Use the entries below to count the lines that hold the word "save"; answer with the number only.

(SOURCE DATA begins)

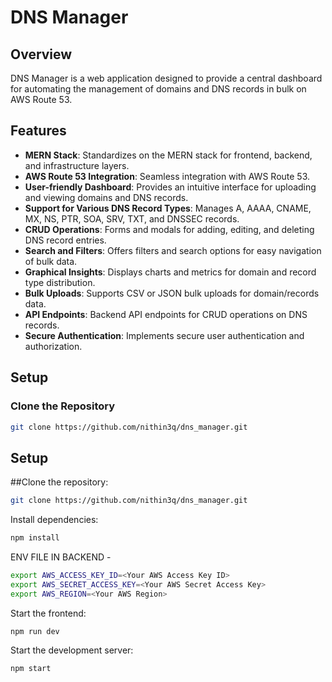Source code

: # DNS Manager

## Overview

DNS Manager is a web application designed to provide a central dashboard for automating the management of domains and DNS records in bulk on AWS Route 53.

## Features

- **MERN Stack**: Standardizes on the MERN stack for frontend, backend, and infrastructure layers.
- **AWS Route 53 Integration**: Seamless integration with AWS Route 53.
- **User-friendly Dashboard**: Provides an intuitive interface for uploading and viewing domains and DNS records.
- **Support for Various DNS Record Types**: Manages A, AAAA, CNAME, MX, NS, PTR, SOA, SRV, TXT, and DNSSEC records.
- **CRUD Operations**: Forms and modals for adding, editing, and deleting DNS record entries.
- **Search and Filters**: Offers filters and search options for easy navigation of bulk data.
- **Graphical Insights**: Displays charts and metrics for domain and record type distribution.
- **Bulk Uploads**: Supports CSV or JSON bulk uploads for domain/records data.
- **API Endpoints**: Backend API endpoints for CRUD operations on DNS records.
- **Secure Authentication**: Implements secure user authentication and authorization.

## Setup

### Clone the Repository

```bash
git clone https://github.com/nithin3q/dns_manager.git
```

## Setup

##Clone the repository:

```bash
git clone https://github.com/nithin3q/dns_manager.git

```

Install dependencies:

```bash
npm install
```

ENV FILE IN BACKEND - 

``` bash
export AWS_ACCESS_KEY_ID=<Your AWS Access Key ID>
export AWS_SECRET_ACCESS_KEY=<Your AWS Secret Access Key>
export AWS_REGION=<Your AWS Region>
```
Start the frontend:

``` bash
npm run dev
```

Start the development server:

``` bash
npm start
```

(SOURCE DATA ends)
(SOURCE DATA begins)

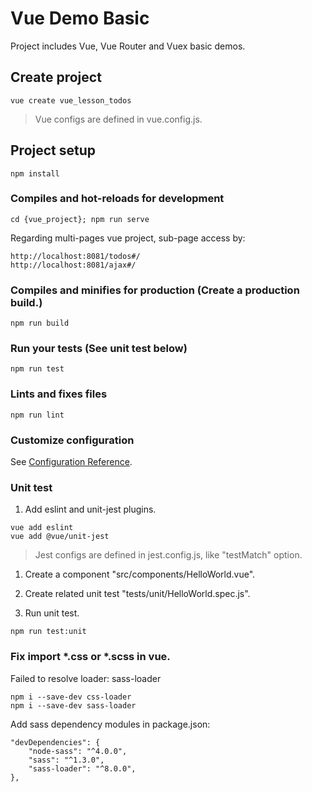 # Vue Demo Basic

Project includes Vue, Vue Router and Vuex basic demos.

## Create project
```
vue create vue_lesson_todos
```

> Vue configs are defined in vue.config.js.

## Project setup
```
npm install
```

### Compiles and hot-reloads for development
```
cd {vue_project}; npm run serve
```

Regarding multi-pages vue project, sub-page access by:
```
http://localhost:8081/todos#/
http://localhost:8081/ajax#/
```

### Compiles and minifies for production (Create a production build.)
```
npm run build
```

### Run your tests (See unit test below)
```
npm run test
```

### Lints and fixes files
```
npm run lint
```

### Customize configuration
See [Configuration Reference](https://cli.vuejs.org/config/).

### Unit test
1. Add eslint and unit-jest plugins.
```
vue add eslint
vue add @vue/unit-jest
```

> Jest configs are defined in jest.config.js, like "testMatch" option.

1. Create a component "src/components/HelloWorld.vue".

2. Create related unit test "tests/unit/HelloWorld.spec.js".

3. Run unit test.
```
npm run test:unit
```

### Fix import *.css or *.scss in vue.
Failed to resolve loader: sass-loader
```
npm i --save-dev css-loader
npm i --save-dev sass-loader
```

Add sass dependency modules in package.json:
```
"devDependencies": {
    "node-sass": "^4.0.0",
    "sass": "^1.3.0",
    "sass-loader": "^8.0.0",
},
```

(SOURCE DATA ends)

SOLVED PROBLEM:
2